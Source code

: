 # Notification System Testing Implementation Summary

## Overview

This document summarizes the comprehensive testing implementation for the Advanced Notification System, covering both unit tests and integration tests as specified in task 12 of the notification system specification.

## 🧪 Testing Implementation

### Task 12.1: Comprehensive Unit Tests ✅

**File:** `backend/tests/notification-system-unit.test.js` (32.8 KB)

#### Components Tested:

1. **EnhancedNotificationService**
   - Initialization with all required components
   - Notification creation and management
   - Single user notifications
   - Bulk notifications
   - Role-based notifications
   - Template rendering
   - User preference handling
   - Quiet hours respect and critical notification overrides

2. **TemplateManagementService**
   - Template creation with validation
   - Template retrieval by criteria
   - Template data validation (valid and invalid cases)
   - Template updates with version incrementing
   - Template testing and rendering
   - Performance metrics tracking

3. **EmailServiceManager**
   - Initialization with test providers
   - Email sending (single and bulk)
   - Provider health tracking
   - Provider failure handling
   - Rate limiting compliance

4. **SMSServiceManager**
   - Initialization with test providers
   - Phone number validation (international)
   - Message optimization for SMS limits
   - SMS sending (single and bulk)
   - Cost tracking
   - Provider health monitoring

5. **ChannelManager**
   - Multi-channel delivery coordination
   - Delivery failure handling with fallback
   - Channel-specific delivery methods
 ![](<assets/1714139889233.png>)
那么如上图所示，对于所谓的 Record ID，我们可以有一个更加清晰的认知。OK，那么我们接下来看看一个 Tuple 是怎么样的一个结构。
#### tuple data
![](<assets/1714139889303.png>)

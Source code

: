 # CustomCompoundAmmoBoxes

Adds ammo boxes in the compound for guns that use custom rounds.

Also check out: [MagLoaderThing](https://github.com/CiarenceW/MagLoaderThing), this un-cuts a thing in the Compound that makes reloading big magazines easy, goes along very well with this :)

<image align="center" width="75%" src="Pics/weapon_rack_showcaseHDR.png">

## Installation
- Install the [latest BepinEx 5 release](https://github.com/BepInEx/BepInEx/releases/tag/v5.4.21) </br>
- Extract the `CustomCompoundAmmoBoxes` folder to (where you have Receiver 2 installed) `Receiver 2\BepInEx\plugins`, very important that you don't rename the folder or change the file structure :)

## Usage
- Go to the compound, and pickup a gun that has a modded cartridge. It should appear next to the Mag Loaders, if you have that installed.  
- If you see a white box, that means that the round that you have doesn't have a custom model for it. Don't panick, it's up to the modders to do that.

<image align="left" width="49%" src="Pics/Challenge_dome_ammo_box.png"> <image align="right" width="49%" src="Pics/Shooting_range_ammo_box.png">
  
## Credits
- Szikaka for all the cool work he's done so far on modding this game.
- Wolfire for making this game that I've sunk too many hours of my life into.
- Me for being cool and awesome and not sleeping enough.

> WORK TO COMPLETE
Nothing but the lines from the top of the records down to the line with "## 🧪 Testing Implementation" belongs in the answer; repeat them exactly.

> EXERCISE ANSWER
Source code

: # Notification System Testing Implementation Summary

## Overview

This document summarizes the comprehensive testing implementation for the Advanced Notification System, covering both unit tests and integration tests as specified in task 12 of the notification system specification.

## 🧪 Testing Implementation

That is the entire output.